The regulations serve as an interim final rule on the compensation restrictions and governance standards for companies participating in the Troubled Asset Relief Program ("TARP") and a number of their executives and employees.

Covered Entities

A TARP recipient is a company that has or will receive financial assistance under TARP. Financial assistance under TARP is generally obtained through (i) a sale by a company of its preferred stock to Treasury through the Capital Purchase Program; (ii) a sale by a company of its troubled assets to Treasury; or (iii) the insurance of a company's troubled assets by Treasury. A TARP recipient includes the company receiving the assistance, as well as any entity of which the TARP recipient owns at least 50 percent (or which owns at least 50 percent of the TARP recipient).

The requirements generally apply during the period any "obligation" arising from the financial assistance under TARP remains outstanding (disregarding any period during which Treasury only holds warrants to purchase common stock of the TARP recipient).
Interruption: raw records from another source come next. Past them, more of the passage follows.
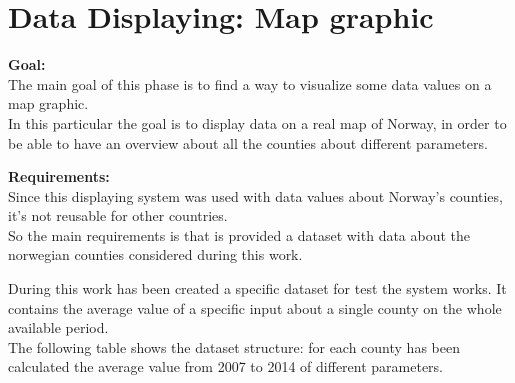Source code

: \newpage

\section{Data Displaying: Map graphic}
\textbf{Goal:}\\
The main goal of this phase is to find a way to visualize some data values on a map graphic.\\
In this particular the goal is to display data on a real map of Norway, in order to be able to have an overview about all the counties about different parameters.

\textbf{Requirements:}\\
Since this displaying system was used with data values about Norway's counties, it's not reusable for other countries.\\
So the main requirements is that is provided a dataset with data about the norwegian counties considered during this work.

During this work has been created a specific dataset for test the system works. It contains the average value of a specific input about a single county on the whole available period.\\
The following table shows the dataset structure: for each county has been calculated the average value from 2007 to 2014 of different parameters.\\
A TARP recipient's obligation is satisfied when the TARP recipient repays the debt to Treasury or redeems or repurchases the equity security from Treasury.

Covered Persons

The executive compensation restrictions and corporate governance standards in the regulations apply to senior executive officers ("SEOs") and a certain number of the next most highly compensated employees.

The TARP recipient's SEOs each year are those executive officers whose compensation for the prior year is disclosed in the company's proxy statement or other annual compensation disclosure—generally, the principal executive officer ("PEO"), the principal financial officer ("PFO") and the three other most highly compensated executive officers. A company's most highly compensated employees in a current year are determined by ranking all employees other than the SEOs (including both officers and nonofficers) by their total "annual compensation" for the prior year. For this purpose, annual compensation is determined on the basis of the Summary Compensation Table rules established by the Securities and Exchange Commission (the "SEC"), irrespective of whether the compensation is includible in the employee's gross income for tax purposes.

Private companies that do not have securities registered with the SEC must apply analogous rules to identify their employees subject to the restrictions and compensation standards. In the context of acquisitions, mergers and reorganizations, the regulations provide special rules for identifying such employees.

Compensation Restrictions

The regulations limit the compensation packages for certain employees by prohibiting bonus payments, golden parachutes and tax gross-ups.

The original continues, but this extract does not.